Even if you think the appropriate response to this problem is first to reduce what it is we look to the state to fund, at least some of the solution has to come from more tax revenue – that is unless you want to forego spending on kids, the vulnerable, and the elderly. The underlying problem is that growth in Washington’s tax base – what it is the state taxes to get its revenue — doesn’t keep up with Washington’s economy. That is why in this state we have the strange combination of rising tax rates – be it with the sales or the B&O tax rate – coupled with a declining share of our income going to Olympia.
Take the retail sales tax, which accounts for half of the state’s general revenue. The tax base in this instance is sales within the state that are subject to this tax. In the not so distant past, the value of about half of everything produced in Washington was taxed. More recently, economic growth in the state has been most rapid in services and internet sales which by and large are exempt from the sales tax. Today almost two out of every three dollars of value produced in Washington are of things not subject to the sales tax. To put it simply, the ability to generate revenue via the sales tax is in decline. The main way Olympia has responded to this is through increases in tax rates.

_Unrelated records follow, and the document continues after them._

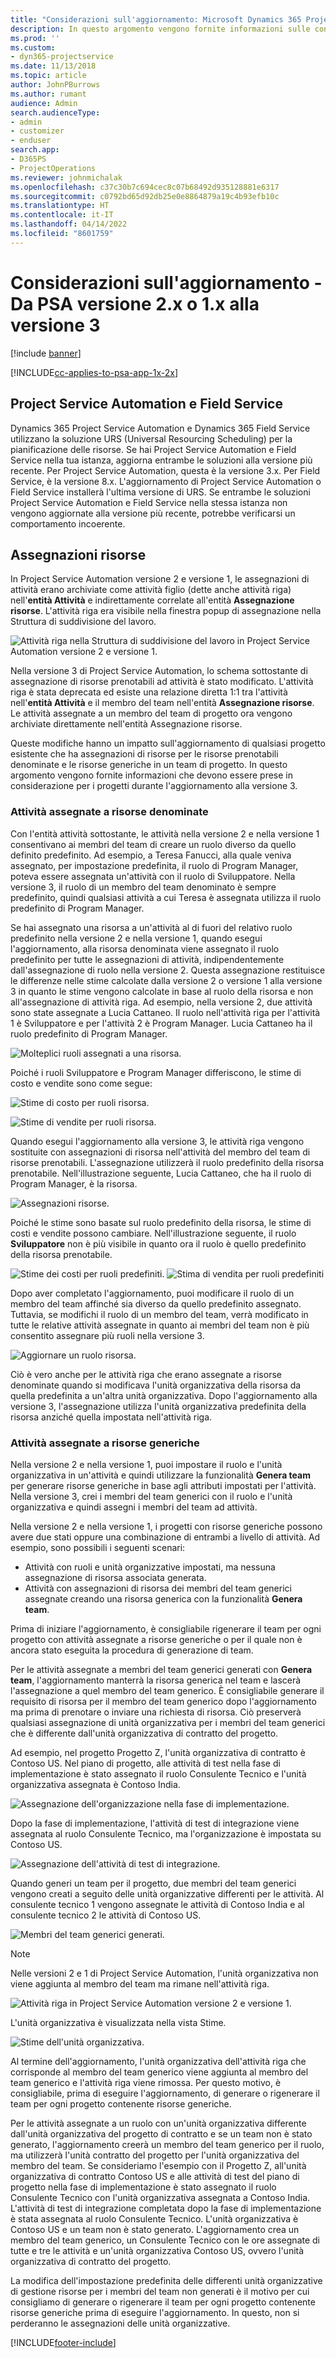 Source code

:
 ```yaml
---
title: "Considerazioni sull'aggiornamento: Microsoft Dynamics 365 Project Service Automation dalla versione 2.x o 1.x alla versione 3"
description: In questo argomento vengono fornite informazioni sulle considerazioni che devi eseguire quando esegui l'aggiornamento da Project Service Automation versione 2.x o 1.x alla versione 3.
ms.prod: ''
ms.custom:
- dyn365-projectservice
ms.date: 11/13/2018
ms.topic: article
author: JohnPBurrows
ms.author: rumant
audience: Admin
search.audienceType:
- admin
- customizer
- enduser
search.app:
- D365PS
- ProjectOperations
ms.reviewer: johnmichalak
ms.openlocfilehash: c37c30b7c694cec8c07b68492d935128881e6317
ms.sourcegitcommit: c0792bd65d92db25e0e8864879a19c4b93efb10c
ms.translationtype: HT
ms.contentlocale: it-IT
ms.lasthandoff: 04/14/2022
ms.locfileid: "8601759"
---
```

# <a name="upgrade-considerations---psa-version-2x-or-1x-to-version-3"></a>Considerazioni sull'aggiornamento - Da PSA versione 2.x o 1.x alla versione 3

[!include [banner](../includes/psa-now-project-operations.md)]

[!INCLUDE[cc-applies-to-psa-app-1x-2x](../includes/cc-applies-to-psa-app-1x-2x.md)]

## <a name="project-service-automation-and-field-service"></a>Project Service Automation e Field Service
Dynamics 365 Project Service Automation e Dynamics 365 Field Service utilizzano la soluzione URS (Universal Resourcing Scheduling) per la pianificazione delle risorse. Se hai Project Service Automation e Field Service nella tua istanza, aggiorna entrambe le soluzioni alla versione più recente. Per Project Service Automation, questa è la versione 3.x. Per Field Service, è la versione 8.x. L'aggiornamento di Project Service Automation o Field Service installerà l'ultima versione di URS. Se entrambe le soluzioni Project Service Automation e Field Service nella stessa istanza non vengono aggiornate alla versione più recente, potrebbe verificarsi un comportamento incoerente.

## <a name="resource-assignments"></a>Assegnazioni risorse
In Project Service Automation versione 2 e versione 1, le assegnazioni di attività erano archiviate come attività figlio (dette anche attività riga) nell'**entità Attività** e indirettamente correlate all'entità **Assegnazione risorse**. L'attività riga era visibile nella finestra popup di assegnazione nella Struttura di suddivisione del lavoro.

![Attività riga nella Struttura di suddivisione del lavoro in Project Service Automation versione 2 e versione 1.](media/upgrade-line-task-01.png)

Nella versione 3 di Project Service Automation, lo schema sottostante di assegnazione di risorse prenotabili ad attività è stato modificato. L'attività riga è stata deprecata ed esiste una relazione diretta 1:1 tra l'attività nell'**entità Attività** e il membro del team nell'entità **Assegnazione risorse**. Le attività assegnate a un membro del team di progetto ora vengono archiviate direttamente nell'entità Assegnazione risorse.  

Queste modifiche hanno un impatto sull'aggiornamento di qualsiasi progetto esistente che ha assegnazioni di risorse per le risorse prenotabili denominate e le risorse generiche in un team di progetto. In questo argomento vengono fornite informazioni che devono essere prese in considerazione per i progetti durante l'aggiornamento alla versione 3. 

### <a name="tasks-assigned-to-named-resources"></a>Attività assegnate a risorse denominate
Con l'entità attività sottostante, le attività nella versione 2 e nella versione 1 consentivano ai membri del team di creare un ruolo diverso da quello definito predefinito. Ad esempio, a Teresa Fanucci, alla quale veniva assegnato, per impostazione predefinita, il ruolo di Program Manager, poteva essere assegnata un'attività con il ruolo di Sviluppatore. Nella versione 3, il ruolo di un membro del team denominato è sempre predefinito, quindi qualsiasi attività a cui Teresa è assegnata utilizza il ruolo predefinito di Program Manager.

Se hai assegnato una risorsa a un'attività al di fuori del relativo ruolo predefinito nella versione 2 e nella versione 1, quando esegui l'aggiornamento, alla risorsa denominata viene assegnato il ruolo predefinito per tutte le assegnazioni di attività, indipendentemente dall'assegnazione di ruolo nella versione 2. Questa assegnazione restituisce le differenze nelle stime calcolate dalla versione 2 o versione 1 alla versione 3 in quanto le stime vengono calcolate in base al ruolo della risorsa e non all'assegnazione di attività riga. Ad esempio, nella versione 2, due attività sono state assegnate a Lucia Cattaneo. Il ruolo nell'attività riga per l'attività 1 è Sviluppatore e per l'attività 2 è Program Manager. Lucia Cattaneo ha il ruolo predefinito di Program Manager.

![Molteplici ruoli assegnati a una risorsa.](media/upgrade-multiple-roles-02.png)

Poiché i ruoli Sviluppatore e Program Manager differiscono, le stime di costo e vendite sono come segue:

![Stime di costo per ruoli risorsa.](media/upggrade-cost-estimates-03.png)

![Stime di vendite per ruoli risorsa.](media/upgrade-sales-estimates-04.png)

Quando esegui l'aggiornamento alla versione 3, le attività riga vengono sostituite con assegnazioni di risorsa nell'attività del membro del team di risorse prenotabili. L'assegnazione utilizzerà il ruolo predefinito della risorsa prenotabile. Nell'illustrazione seguente, Lucia Cattaneo, che ha il ruolo di Program Manager, è la risorsa.

![Assegnazioni risorse.](media/resource-assignment-v2-05.png)

Poiché le stime sono basate sul ruolo predefinito della risorsa, le stime di costi e vendite possono cambiare. Nell'illustrazione seguente, il ruolo **Sviluppatore** non è più visibile in quanto ora il ruolo è quello predefinito della risorsa prenotabile.

![Stime dei costi per ruoli predefiniti.](media/resource-assignment-cost-estimate-06.png)
![Stima di vendita per ruoli predefiniti](media/resource-assignment-sales-estimate-07.png)

Dopo aver completato l'aggiornamento, puoi modificare il ruolo di un membro del team affinché sia diverso da quello predefinito assegnato. Tuttavia, se modifichi il ruolo di un membro del team, verrà modificato in tutte le relative attività assegnate in quanto ai membri del team non è più consentito assegnare più ruoli nella versione 3.

![Aggiornare un ruolo risorsa.](media/resource-role-assignment-08.png)

Ciò è vero anche per le attività riga che erano assegnate a risorse denominate quando si modificava l'unità organizzativa della risorsa da quella predefinita a un'altra unità organizzativa. Dopo l'aggiornamento alla versione 3, l'assegnazione utilizza l'unità organizzativa predefinita della risorsa anziché quella impostata nell'attività riga.

### <a name="tasks-assigned-to-generic-resources"></a>Attività assegnate a risorse generiche
Nella versione 2 e nella versione 1, puoi impostare il ruolo e l'unità organizzativa in un'attività e quindi utilizzare la funzionalità **Genera team** per generare risorse generiche in base agli attributi impostati per l'attività. Nella versione 3, crei i membri del team generici con il ruolo e l'unità organizzativa e quindi assegni i membri del team ad attività.

Nella versione 2 e nella versione 1, i progetti con risorse generiche possono avere due stati oppure una combinazione di entrambi a livello di attività. Ad esempio, sono possibili i seguenti scenari:

- Attività con ruoli e unità organizzative impostati, ma nessuna assegnazione di risorsa associata generata.
- Attività con assegnazioni di risorsa dei membri del team generici assegnate creando una risorsa generica con la funzionalità **Genera team**.

Prima di iniziare l'aggiornamento, è consigliabile rigenerare il team per ogni progetto con attività assegnate a risorse generiche o per il quale non è ancora stato eseguita la procedura di generazione di team.

Per le attività assegnate a membri del team generici generati con **Genera team**, l'aggiornamento manterrà la risorsa generica nel team e lascerà l'assegnazione a quel membro del team generico. È consigliabile generare il requisito di risorsa per il membro del team generico dopo l'aggiornamento ma prima di prenotare o inviare una richiesta di risorsa. Ciò preserverà qualsiasi assegnazione di unità organizzativa per i membri del team generici che è differente dall'unità organizzativa di contratto del progetto.

Ad esempio, nel progetto Progetto Z, l'unità organizzativa di contratto è Contoso US. Nel piano di progetto, alle attività di test nella fase di implementazione è stato assegnato il ruolo Consulente Tecnico e l'unità organizzativa assegnata è Contoso India.

![Assegnazione dell'organizzazione nella fase di implementazione.](media/org-unit-assignment-09.png)

Dopo la fase di implementazione, l'attività di test di integrazione viene assegnata al ruolo Consulente Tecnico, ma l'organizzazione è impostata su Contoso US.  

![Assegnazione dell'attività di test di integrazione.](media/org-unit-generate-team-10.png)

Quando generi un team per il progetto, due membri del team generici vengono creati a seguito delle unità organizzative differenti per le attività. Al consulente tecnico 1 vengono assegnate le attività di Contoso India e al consulente tecnico 2 le attività di Contoso US.  

![Membri del team generici generati.](media/org-unit-assignments-multiple-resources-11.png)

> [!NOTE]
> Nelle versioni 2 e 1 di Project Service Automation, l'unità organizzativa non viene aggiunta al membro del team ma rimane nell'attività riga.

![Attività riga in Project Service Automation versione 2 e versione 1.](media/line-tasks-12.png)

L'unità organizzativa è visualizzata nella vista Stime. 

![Stime dell'unità organizzativa.](media/org-unit-estimates-view-13.png)
 
Al termine dell'aggiornamento, l'unità organizzativa dell'attività riga che corrisponde al membro del team generico viene aggiunta al membro del team generico e l'attività riga viene rimossa. Per questo motivo, è consigliabile, prima di eseguire l'aggiornamento, di generare o rigenerare il team per ogni progetto contenente risorse generiche.

Per le attività assegnate a un ruolo con un'unità organizzativa differente dall'unità organizzativa del progetto di contratto e se un team non è stato generato, l'aggiornamento creerà un membro del team generico per il ruolo, ma utilizzerà l'unità contratto del progetto per l'unità organizzativa del membro del team. Se consideriamo l'esempio con il Progetto Z, all'unità organizzativa di contratto Contoso US e alle attività di test del piano di progetto nella fase di implementazione è stato assegnato il ruolo Consulente Tecnico con l'unità organizzativa assegnata a Contoso India. L'attività di test di integrazione completata dopo la fase di implementazione è stata assegnata al ruolo Consulente Tecnico. L'unità organizzativa è Contoso US e un team non è stato generato. L'aggiornamento crea un membro del team generico, un Consulente Tecnico con le ore assegnate di tutte e tre le attività e un'unità organizzativa Contoso US, ovvero l'unità organizzativa di contratto del progetto.   
 
La modifica dell'impostazione predefinita delle differenti unità organizzative di gestione risorse per i membri del team non generati è il motivo per cui consigliamo di generare o rigenerare il team per ogni progetto contenente risorse generiche prima di eseguire l'aggiornamento. In questo, non si perderanno le assegnazioni delle unità organizzative.



[!INCLUDE[footer-include](../includes/footer-banner.md)]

A basic principle of good government finance is to combine a large tax base with low tax rates. With a declining tax base and rising tax rates, Washington is a good example of how not to finance your government. And by foreclosing the possibility of taxing income or extending the sales tax to other items , the election results have harmed us by making it more difficult to broaden the state’s tax base . Now we’ll have a devil of a time figuring out how to fund our schools, nursing homes and colleges and pay for health care costs without continuing to jack up tax rates that are already too high.
So the real crux of the budget problem in our state is that after the election, a lousy set of options for funding state services just got lousier.